Looking to make contact with whoever is behind the tiny sounds, Horton bellows, “HELLO!” to the speck. We follow the sound wave as it travels down to the speck like a spaceship flying towards Earth. It hits the clover, passes through a blanket of clouds, and then disappears into a giant funnel, traveling through a maze of ducts – until it emerges from a drainpipe outside the Mayor’s office.

As the voice makes its journey through the atmosphere, Thom modulates it in various ways, such as altering its pitch and creating what he calls a “warbling sound” – all to complement the sound-wave visual. For its journey down the drainpipe, Thom adds a bunch of “clinks” and “clanks” and other metal-stretching sounds that accompany the continuing “Hello” sound.


Horton Hears a Who!
© Blue Sky Studios


It’s a fun moment for the audience – and an astounding one for Horton. “We’re in the middle of some kind of amazing cosmic convergence!” Horton exclaims to the Mayor. “Two vastly different worlds miraculously crossing paths! Mine colossal, and yours miniscule, yet somehow we’ve managed to make contact!”

Sound takes center stage for the film’s epic climax, in which every Who comes together, using whatever they can to make noise to make themselves heard – and save themselves from certain doom. In unison, they shout, “WE ARE HERE! WE ARE HERE!” Help comes from an unexpected source: the Mayor’s son Jo-Jo, who contributes his Symphoniphone – a wondrous musical instrument he’s rigged from non-musical objects – to the multi-layered, city-wide symphony.

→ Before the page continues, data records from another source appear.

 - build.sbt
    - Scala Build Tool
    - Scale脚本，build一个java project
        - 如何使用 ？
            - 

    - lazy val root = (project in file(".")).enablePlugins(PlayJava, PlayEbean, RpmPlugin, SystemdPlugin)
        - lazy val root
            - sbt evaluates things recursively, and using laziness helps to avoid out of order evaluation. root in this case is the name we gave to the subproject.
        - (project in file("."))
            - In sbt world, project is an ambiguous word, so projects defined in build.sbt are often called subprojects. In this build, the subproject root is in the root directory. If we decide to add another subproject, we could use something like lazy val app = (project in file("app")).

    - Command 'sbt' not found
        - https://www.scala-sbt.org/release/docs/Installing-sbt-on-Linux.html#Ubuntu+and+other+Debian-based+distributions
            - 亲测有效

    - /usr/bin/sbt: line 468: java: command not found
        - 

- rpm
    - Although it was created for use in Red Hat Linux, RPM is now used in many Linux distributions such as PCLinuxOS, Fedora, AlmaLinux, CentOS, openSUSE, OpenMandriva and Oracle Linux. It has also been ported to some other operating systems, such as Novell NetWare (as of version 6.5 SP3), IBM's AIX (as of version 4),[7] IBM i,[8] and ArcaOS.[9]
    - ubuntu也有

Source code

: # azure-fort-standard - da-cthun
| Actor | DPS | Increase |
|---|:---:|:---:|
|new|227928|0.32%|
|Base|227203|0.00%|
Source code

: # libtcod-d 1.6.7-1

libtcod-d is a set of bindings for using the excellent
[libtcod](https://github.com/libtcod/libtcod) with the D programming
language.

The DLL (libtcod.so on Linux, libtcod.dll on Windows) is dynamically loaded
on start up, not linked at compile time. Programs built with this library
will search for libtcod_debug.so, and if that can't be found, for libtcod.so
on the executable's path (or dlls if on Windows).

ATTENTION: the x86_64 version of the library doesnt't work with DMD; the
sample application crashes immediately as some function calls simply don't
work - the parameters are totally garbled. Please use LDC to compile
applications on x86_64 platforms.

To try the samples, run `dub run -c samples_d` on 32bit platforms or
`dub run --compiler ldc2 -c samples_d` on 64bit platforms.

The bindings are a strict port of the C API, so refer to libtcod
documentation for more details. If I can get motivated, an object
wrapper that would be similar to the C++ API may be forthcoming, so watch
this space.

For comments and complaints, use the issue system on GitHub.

As the filmmakers put these finishing touches on the film, Audrey Geisel, wife of the late creator of these magical worlds, pondered what her husband would think of Horton Hears a Who! becoming a major CG animated motion picture. “He would probably be saying,” she shares, “that ‘Horton was so large and had such a big heart, the movie had to happen this way.’”

-- Source: Twentieth Century Fox Animation.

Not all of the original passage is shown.